▸ Exercise requirements
Could you write out the records below exactly as they appear, leaving out any pictures?
....
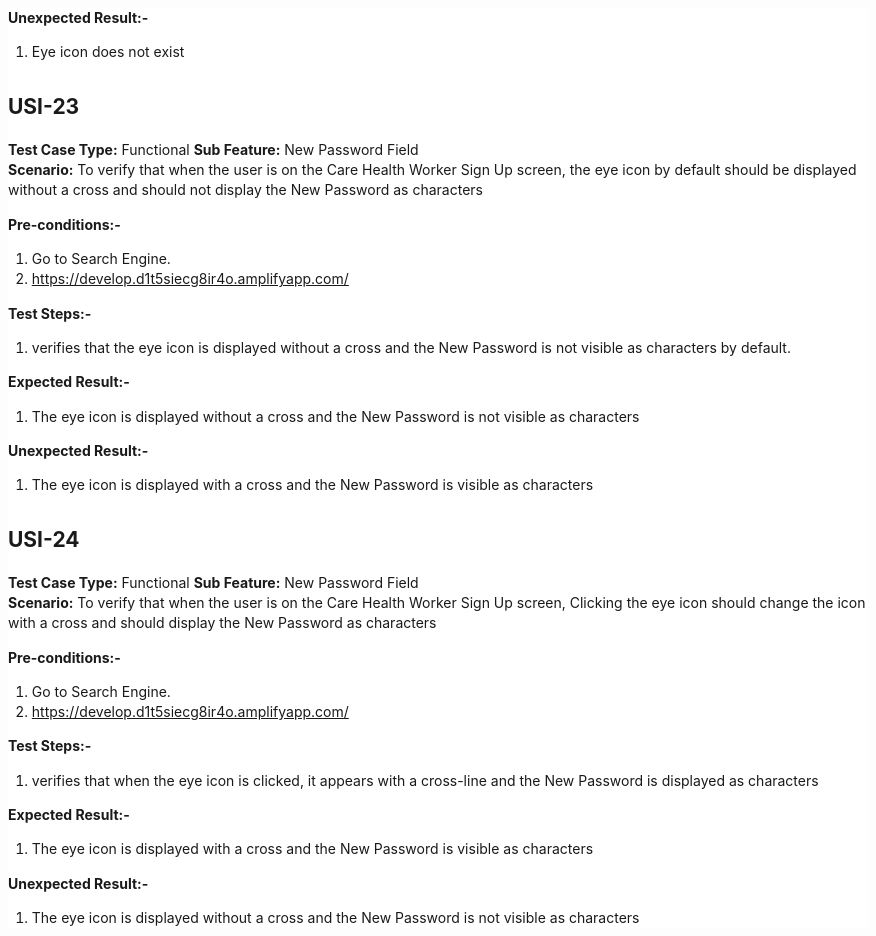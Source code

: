 **Unexpected Result:-**

1.  Eye icon does not exist    
              
                                                                                                     
  ##  USI-23
**Test Case Type:**  Functional 
**Sub Feature:** New Password Field                         
**Scenario:**
 To verify that when the user is on the Care Health  Worker Sign Up screen, the eye icon by default should be displayed without a cross and should not display the New Password as characters       

**Pre-conditions:-**

1. Go to Search Engine. 
2. https://develop.d1t5siecg8ir4o.amplifyapp.com/

**Test Steps:-**

1. verifies that the eye icon is displayed without a cross and the New Password is not visible as characters by default.    


**Expected Result:-**

1. The eye icon is displayed without a cross and the New Password is not visible as characters       

**Unexpected Result:-**

1.  The eye icon is displayed with a cross and the New Password is visible as characters    
                                                                                                                                 
                                                                                                                                 

                                                                                                                                 
  ##  USI-24
**Test Case Type:**  Functional 
**Sub Feature:** New Password Field                         
**Scenario:**
 To verify that when the user is on the Care Health Worker Sign Up screen, Clicking the eye icon should change the icon with a cross and should display the New Password as characters       

**Pre-conditions:-**

1. Go to Search Engine. 
2. https://develop.d1t5siecg8ir4o.amplifyapp.com/

**Test Steps:-**

1. verifies that when the eye icon is clicked, it appears with a cross-line and the New Password is displayed as characters
      


**Expected Result:-**

1. The eye icon is displayed with a cross and the New Password is visible as characters   

**Unexpected Result:-**

1. The eye icon is displayed without a cross and the New Password is not visible as characters     
                                                                                         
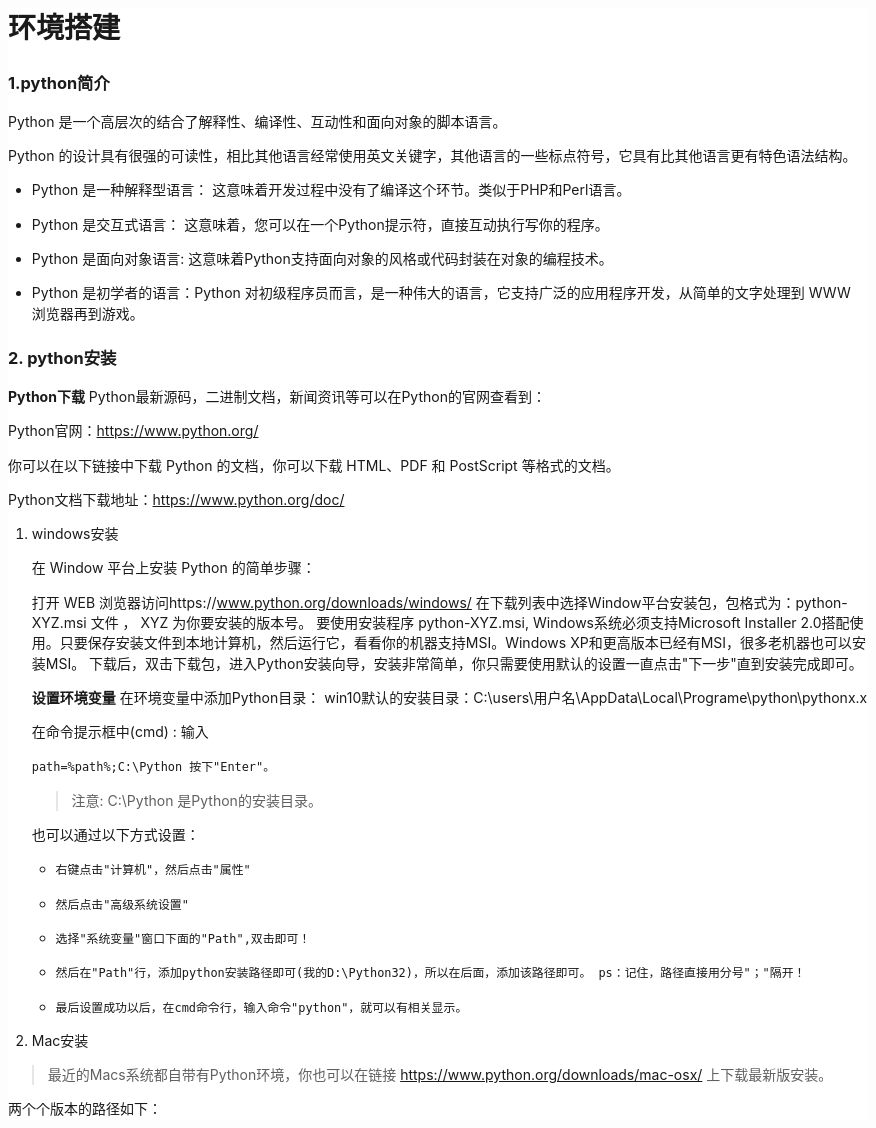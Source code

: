# 环境搭建
### 1.python简介
Python 是一个高层次的结合了解释性、编译性、互动性和面向对象的脚本语言。

Python 的设计具有很强的可读性，相比其他语言经常使用英文关键字，其他语言的一些标点符号，它具有比其他语言更有特色语法结构。

* Python 是一种解释型语言： 这意味着开发过程中没有了编译这个环节。类似于PHP和Perl语言。

* Python 是交互式语言： 这意味着，您可以在一个Python提示符，直接互动执行写你的程序。

* Python 是面向对象语言: 这意味着Python支持面向对象的风格或代码封装在对象的编程技术。

* Python 是初学者的语言：Python 对初级程序员而言，是一种伟大的语言，它支持广泛的应用程序开发，从简单的文字处理到 WWW 浏览器再到游戏。

### 2. python安装
**Python下载**
Python最新源码，二进制文档，新闻资讯等可以在Python的官网查看到：

Python官网：https://www.python.org/

你可以在以下链接中下载 Python 的文档，你可以下载 HTML、PDF 和 PostScript 等格式的文档。

Python文档下载地址：https://www.python.org/doc/

1. windows安装

    在 Window 平台上安装 Python 的简单步骤：
    
    打开 WEB 浏览器访问https://www.python.org/downloads/windows/
    在下载列表中选择Window平台安装包，包格式为：python-XYZ.msi 文件 ， XYZ 为你要安装的版本号。
    要使用安装程序 python-XYZ.msi, Windows系统必须支持Microsoft Installer 2.0搭配使用。只要保存安装文件到本地计算机，然后运行它，看看你的机器支持MSI。Windows XP和更高版本已经有MSI，很多老机器也可以安装MSI。
    下载后，双击下载包，进入Python安装向导，安装非常简单，你只需要使用默认的设置一直点击"下一步"直到安装完成即可。
    
    **设置环境变量**
    在环境变量中添加Python目录：
    win10默认的安装目录：C:\users\用户名\AppData\Local\Programe\python\pythonx.x
    
    在命令提示框中(cmd) : 输入 
    
    ```
    path=%path%;C:\Python 按下"Enter"。
    ```
    >注意: C:\Python 是Python的安装目录。
    
    也可以通过以下方式设置：
    
    *     右键点击"计算机"，然后点击"属性"
    *     然后点击"高级系统设置"
    *     选择"系统变量"窗口下面的"Path",双击即可！
    *     然后在"Path"行，添加python安装路径即可(我的D:\Python32)，所以在后面，添加该路径即可。 ps：记住，路径直接用分号"；"隔开！
    *     最后设置成功以后，在cmd命令行，输入命令"python"，就可以有相关显示。
    
2. Mac安装
>最近的Macs系统都自带有Python环境，你也可以在链接 https://www.python.org/downloads/mac-osx/ 上下载最新版安装。

两个个版本的路径如下：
....
▸ Output of the exercise
Source code

: **Unexpected Result:-**

1.  Eye icon does not exist    
              
                                                                                                     
  ##  USI-23
**Test Case Type:**  Functional 
**Sub Feature:** New Password Field                         
**Scenario:**
 To verify that when the user is on the Care Health  Worker Sign Up screen, the eye icon by default should be displayed without a cross and should not display the New Password as characters       

**Pre-conditions:-**

1. Go to Search Engine. 
2. https://develop.d1t5siecg8ir4o.amplifyapp.com/

**Test Steps:-**

1. verifies that the eye icon is displayed without a cross and the New Password is not visible as characters by default.    


**Expected Result:-**

1. The eye icon is displayed without a cross and the New Password is not visible as characters       

**Unexpected Result:-**

1.  The eye icon is displayed with a cross and the New Password is visible as characters    
                                                                                                                                 
                                                                                                                                 

                                                                                                                                 
  ##  USI-24
**Test Case Type:**  Functional 
**Sub Feature:** New Password Field                         
**Scenario:**
 To verify that when the user is on the Care Health Worker Sign Up screen, Clicking the eye icon should change the icon with a cross and should display the New Password as characters       

**Pre-conditions:-**

1. Go to Search Engine. 
2. https://develop.d1t5siecg8ir4o.amplifyapp.com/

**Test Steps:-**

1. verifies that when the eye icon is clicked, it appears with a cross-line and the New Password is displayed as characters
      


**Expected Result:-**

1. The eye icon is displayed with a cross and the New Password is visible as characters   

**Unexpected Result:-**

1. The eye icon is displayed without a cross and the New Password is not visible as characters     
                                                                                         
Source code

:# 环境搭建
### 1.python简介
Python 是一个高层次的结合了解释性、编译性、互动性和面向对象的脚本语言。

Python 的设计具有很强的可读性，相比其他语言经常使用英文关键字，其他语言的一些标点符号，它具有比其他语言更有特色语法结构。

* Python 是一种解释型语言： 这意味着开发过程中没有了编译这个环节。类似于PHP和Perl语言。

* Python 是交互式语言： 这意味着，您可以在一个Python提示符，直接互动执行写你的程序。

* Python 是面向对象语言: 这意味着Python支持面向对象的风格或代码封装在对象的编程技术。

* Python 是初学者的语言：Python 对初级程序员而言，是一种伟大的语言，它支持广泛的应用程序开发，从简单的文字处理到 WWW 浏览器再到游戏。

### 2. python安装
**Python下载**
Python最新源码，二进制文档，新闻资讯等可以在Python的官网查看到：

Python官网：https://www.python.org/

你可以在以下链接中下载 Python 的文档，你可以下载 HTML、PDF 和 PostScript 等格式的文档。

Python文档下载地址：https://www.python.org/doc/

1. windows安装

    在 Window 平台上安装 Python 的简单步骤：
    
    打开 WEB 浏览器访问https://www.python.org/downloads/windows/
    在下载列表中选择Window平台安装包，包格式为：python-XYZ.msi 文件 ， XYZ 为你要安装的版本号。
    要使用安装程序 python-XYZ.msi, Windows系统必须支持Microsoft Installer 2.0搭配使用。只要保存安装文件到本地计算机，然后运行它，看看你的机器支持MSI。Windows XP和更高版本已经有MSI，很多老机器也可以安装MSI。
    下载后，双击下载包，进入Python安装向导，安装非常简单，你只需要使用默认的设置一直点击"下一步"直到安装完成即可。
    
    **设置环境变量**
    在环境变量中添加Python目录：
    win10默认的安装目录：C:\users\用户名\AppData\Local\Programe\python\pythonx.x
    
    在命令提示框中(cmd) : 输入 
    
    ```
    path=%path%;C:\Python 按下"Enter"。
    ```
    >注意: C:\Python 是Python的安装目录。
    
    也可以通过以下方式设置：
    
    *     右键点击"计算机"，然后点击"属性"
    *     然后点击"高级系统设置"
    *     选择"系统变量"窗口下面的"Path",双击即可！
    *     然后在"Path"行，添加python安装路径即可(我的D:\Python32)，所以在后面，添加该路径即可。 ps：记住，路径直接用分号"；"隔开！
    *     最后设置成功以后，在cmd命令行，输入命令"python"，就可以有相关显示。
    
2. Mac安装
>最近的Macs系统都自带有Python环境，你也可以在链接 https://www.python.org/downloads/mac-osx/ 上下载最新版安装。

两个个版本的路径如下：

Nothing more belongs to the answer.